<<<<
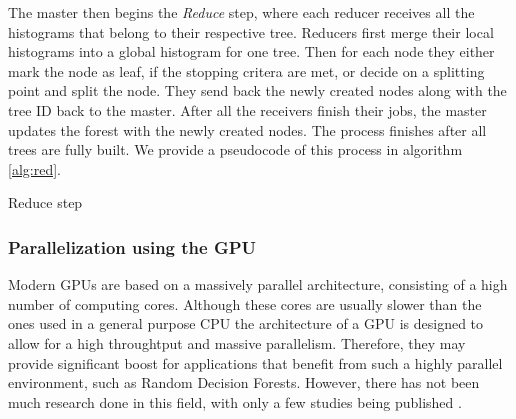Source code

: \documentclass[thesis=B,english]{FITthesis}[2012/10/20]
\begin{document}
	The master then begins the \emph{Reduce} step, where each reducer receives all the histograms that belong to their respective tree. Reducers first merge their local histograms into a global histogram for one tree. Then for each node they either mark the node as leaf, if the stopping critera are met, or decide on a splitting point and split the node. They send back the newly created nodes along with the tree ID back to the master. After all the receivers finish their jobs, the master updates the forest with the newly created nodes. The process finishes after all trees are fully built. We provide a pseudocode of this process in algorithm \ref{alg:red}.

	\begin{algorithm}[H]
	\caption{Reduce step}
	\label{alg:red}

	\end{algorithm} 

	\subsubsection{Parallelization using the GPU}
	Modern GPUs are based on a massively parallel architecture, consisting of a high number of computing cores. Although these cores are usually slower than the ones used in a general purpose CPU the architecture of a GPU is designed to allow for a high throughtput and massive parallelism. Therefore, they may provide significant boost for applications that benefit from such a highly parallel environment, such as Random Decision Forests. However, there has not been much research done in this field, with only a few studies being published \cite{sharp2008implementing,grahn2011cudarf, liao2013learning}.
	
\end{document}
>>>>
The answer is a bare number: how many lines of the records contain the string "they"?

● **Answer space**: 2